Porque as ferramentas de IA são fenomenais, ajudam imenso, em vários aspectos: produtividade, acesso rápido e eficiente à informação, criação de cenários, debates, exercícios e síntese de conhecimento”, defende.
Além de incentivar a utilização de diversas ferramentas, incluindo da IA, Valério Santos encoraja os alunos a partilharem entre si as ferramentas que conhecem para que todos possam beneficiar delas.
A limitação, prossegue, deve incidir mais sobre o uso inadequado dessas ferramentas, impedindo que sejam utilizadas para enganar os professores, sem que os alunos dominem realmente os conteúdos.
“Mesmo para a execução dos trabalhos, podem e devem utilizar essas ferramentas, no sentido de gerar ideias que não tinham considerado antes, aprimorar as suas respostas ou encontrar caminhos alternativos. O objectivo deve ser auxiliar no processo de aprendizagem, e não se tornar num mero consumidor dos resultados da IA”, aconselha.
Valério Santos aponta como exemplo de ferramenta que recomenda aos alunos o DeepL, que faz a tradução automática de línguas e que considera superior ao Google Tradutor.
“Esta ferramenta também tem algumas funcionalidades muito interessantes, como, por exemplo, o aprimoramento dos textos. Para quem está numa área académica, é sempre útil escrever bem e melhorar o conteúdo do seu texto produzido, além de outras funcionalidades”, justifica, acrescentando que também incentiva o uso de IAs generativas.
De uma forma geral, Valério Santos avalia como positivo o impacto da IA no processo de aprendizagem e avaliação dos alunos.
“Falando das ferramentas de IA, e em específico das IA generativas, como o ChatGPT, a qualidade da pergunta está directamente proporcional à qualidade da resposta”, analisa.
“Ou seja, quanto mais conhecimento específico o aluno tem sobre um assunto ou tema, melhor consegue formular perguntas à IA e obter respostas significativas. Caso contrário, perguntas superficiais resultarão em respostas igualmente superficiais”, aponta.
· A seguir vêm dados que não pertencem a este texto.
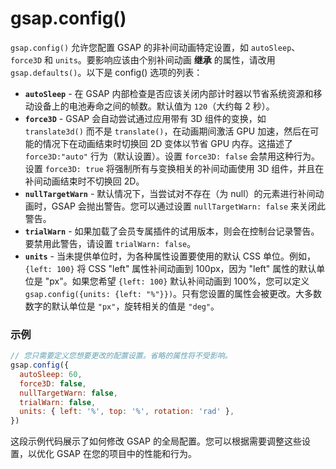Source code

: # gsap.config()

`gsap.config()` 允许您配置 GSAP 的非补间动画特定设置，如 `autoSleep`、`force3D` 和 `units`。要影响应该由个别补间动画 **继承** 的属性，请改用 `gsap.defaults()`。以下是 config() 选项的列表：

- **`autoSleep`** - 在 GSAP 内部检查是否应该关闭内部计时器以节省系统资源和移动设备上的电池寿命之间的帧数。默认值为 `120`（大约每 2 秒）。
- **`force3D`** - GSAP 会自动尝试通过应用带有 3D 组件的变换，如 `translate3d()` 而不是 `translate()`，在动画期间激活 GPU 加速，然后在可能的情况下在动画结束时切换回 2D 变体以节省 GPU 内存。这描述了 `force3D:"auto"` 行为（默认设置）。设置 `force3D: false` 会禁用这种行为。设置 `force3D: true` 将强制所有与变换相关的补间动画使用 3D 组件，并且在补间动画结束时不切换回 2D。
- **`nullTargetWarn`** - 默认情况下，当尝试对不存在（为 null）的元素进行补间动画时，GSAP 会抛出警告。您可以通过设置 `nullTargetWarn: false` 来关闭此警告。
- **`trialWarn`** - 如果加载了会员专属插件的试用版本，则会在控制台记录警告。要禁用此警告，请设置 `trialWarn: false`。
- **`units`** - 当未提供单位时，为各种属性设置要使用的默认 CSS 单位。例如，`{left: 100}` 将 CSS "left" 属性补间动画到 100px，因为 "left" 属性的默认单位是 "px"。如果您希望 `{left: 100}` 默认补间动画到 100%，您可以定义 `gsap.config({units: {left: "%"}})`。只有您设置的属性会被更改。大多数数字的默认单位是 `"px"`，旋转相关的值是 `"deg"`。

### 示例

```javascript
// 您只需要定义您想要更改的配置设置。省略的属性将不受影响。
gsap.config({
  autoSleep: 60,
  force3D: false,
  nullTargetWarn: false,
  trialWarn: false,
  units: { left: '%', top: '%', rotation: 'rad' },
})
```

这段示例代码展示了如何修改 GSAP 的全局配置。您可以根据需要调整这些设置，以优化 GSAP 在您的项目中的性能和行为。
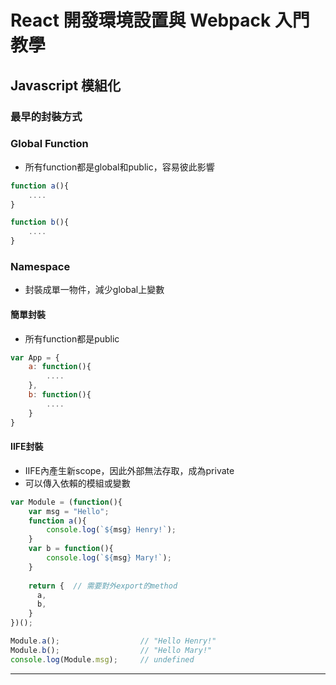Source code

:# React 開發環境設置與 Webpack 入門教學

## Javascript 模組化

### 最早的封裝方式

### Global Function
* 所有function都是global和public，容易彼此影響

```javascript
function a(){
    ....
}

function b(){
    ....
}
```

### Namespace
* 封裝成單一物件，減少global上變數

#### 簡單封裝
* 所有function都是public

```javascript
var App = {
    a: function(){
        ....
    },
    b: function(){
        ....
    }
}
```

#### IIFE封裝
* IIFE內產生新scope，因此外部無法存取，成為private
* 可以傳入依賴的模組或變數

```javascript
var Module = (function(){
    var msg = "Hello";
    function a(){
        console.log(`${msg} Henry!`);
    }
    var b = function(){
        console.log(`${msg} Mary!`);
    }
    
    return {  // 需要對外export的method
      a,
      b,
    }
})();

Module.a();                  // "Hello Henry!"
Module.b();                  // "Hello Mary!"
console.log(Module.msg);     // undefined
```

-----

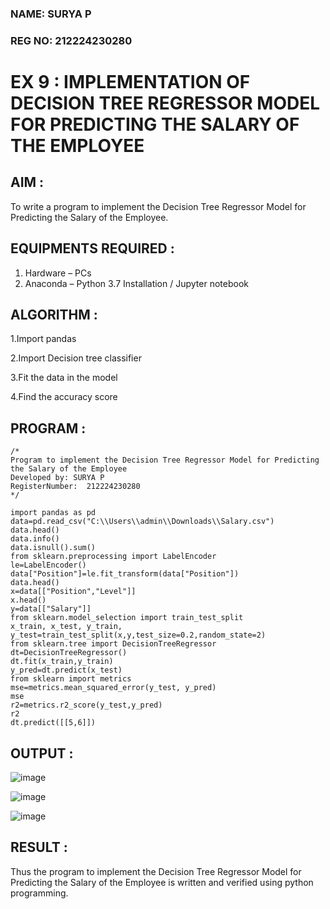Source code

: ### NAME: SURYA P <br>
### REG NO: 212224230280

# EX 9 : IMPLEMENTATION OF DECISION TREE REGRESSOR MODEL FOR PREDICTING THE SALARY OF THE EMPLOYEE

## AIM :
To write a program to implement the Decision Tree Regressor Model for Predicting the Salary of the
Employee.

## EQUIPMENTS REQUIRED :
1. Hardware – PCs
2. Anaconda – Python 3.7 Installation / Jupyter notebook


## ALGORITHM :

1.Import pandas

2.Import Decision tree classifier

3.Fit the data in the model

4.Find the accuracy score

## PROGRAM :

```
/*
Program to implement the Decision Tree Regressor Model for Predicting the Salary of the Employee
Developed by: SURYA P
RegisterNumber:  212224230280
*/

import pandas as pd
data=pd.read_csv("C:\\Users\\admin\\Downloads\\Salary.csv")
data.head()
data.info()
data.isnull().sum()
from sklearn.preprocessing import LabelEncoder
le=LabelEncoder()
data["Position"]=le.fit_transform(data["Position"])
data.head()
x=data[["Position","Level"]]
x.head()
y=data[["Salary"]]
from sklearn.model_selection import train_test_split
x_train, x_test, y_train, y_test=train_test_split(x,y,test_size=0.2,random_state=2)
from sklearn.tree import DecisionTreeRegressor
dt=DecisionTreeRegressor()
dt.fit(x_train,y_train)
y_pred=dt.predict(x_test)
from sklearn import metrics
mse=metrics.mean_squared_error(y_test, y_pred)
mse
r2=metrics.r2_score(y_test,y_pred)
r2
dt.predict([[5,6]])
```

## OUTPUT :

![image](https://github.com/user-attachments/assets/445aff9e-85e7-4f2c-9791-2126286544c6)

![image](https://github.com/user-attachments/assets/63b9acd0-1e23-4516-b0cd-cf640f72ee8a)

![image](https://github.com/user-attachments/assets/62acc1a3-cf7c-4412-b95b-878929c0b9a4)

## RESULT :
Thus the program to implement the Decision Tree Regressor Model for Predicting the Salary of the Employee is written and verified using python programming.
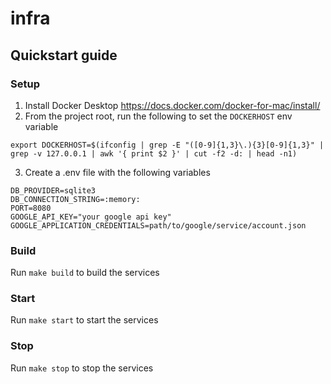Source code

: # infra

## Quickstart guide
### Setup
1. Install Docker Desktop https://docs.docker.com/docker-for-mac/install/
2. From the project root, run the following to set the `DOCKERHOST` env variable
```
export DOCKERHOST=$(ifconfig | grep -E "([0-9]{1,3}\.){3}[0-9]{1,3}" | grep -v 127.0.0.1 | awk '{ print $2 }' | cut -f2 -d: | head -n1)
```
3. Create a .env file with the following variables
```
DB_PROVIDER=sqlite3
DB_CONNECTION_STRING=:memory:
PORT=8080
GOOGLE_API_KEY="your google api key"
GOOGLE_APPLICATION_CREDENTIALS=path/to/google/service/account.json
```
### Build
Run `make build` to build the services
### Start
Run `make start` to start the services
### Stop
Run `make stop` to stop the services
Aliás, diz, esse é um dos aspectos que os docentes tentam evitar. Segundo Valério Santos, muitos alunos acreditam que, por terem uma ferramenta como esta, já não precisam estudar ou aprofundar conhecimentos.
“Então, limitam-se sempre a obter respostas rápidas, mas sem profundidade”, pontua.
Aos alunos, o professor recomenda que façam uma análise crítica das respostas fornecidas por estas ferramentas e que não aceitem qualquer resposta como verdade absoluta.
Nesse sentido, refere que a IA tanto pode ajudar como prejudicar as aulas e a avaliação dos alunos.
“As ferramentas de IA, principalmente as generativas, ajudam na criatividade, no brainstorming, na análise de casos alternativos e na síntese de textos, auxiliando no estudo e na aprendizagem”, indica.
Por outro lado, atrapalha quando o aluno não desenvolve análise crítica e se torna demasiado dependente dessas ferramentas.
“Inclusive ao ponto de tentar enganar, copiar e colar respostas sem sequer as ler”, conclui.
Texto originalmente publicado na edição impressa do Expresso das Ilhas nº 1210 de 5 de Fevereiro de 2025.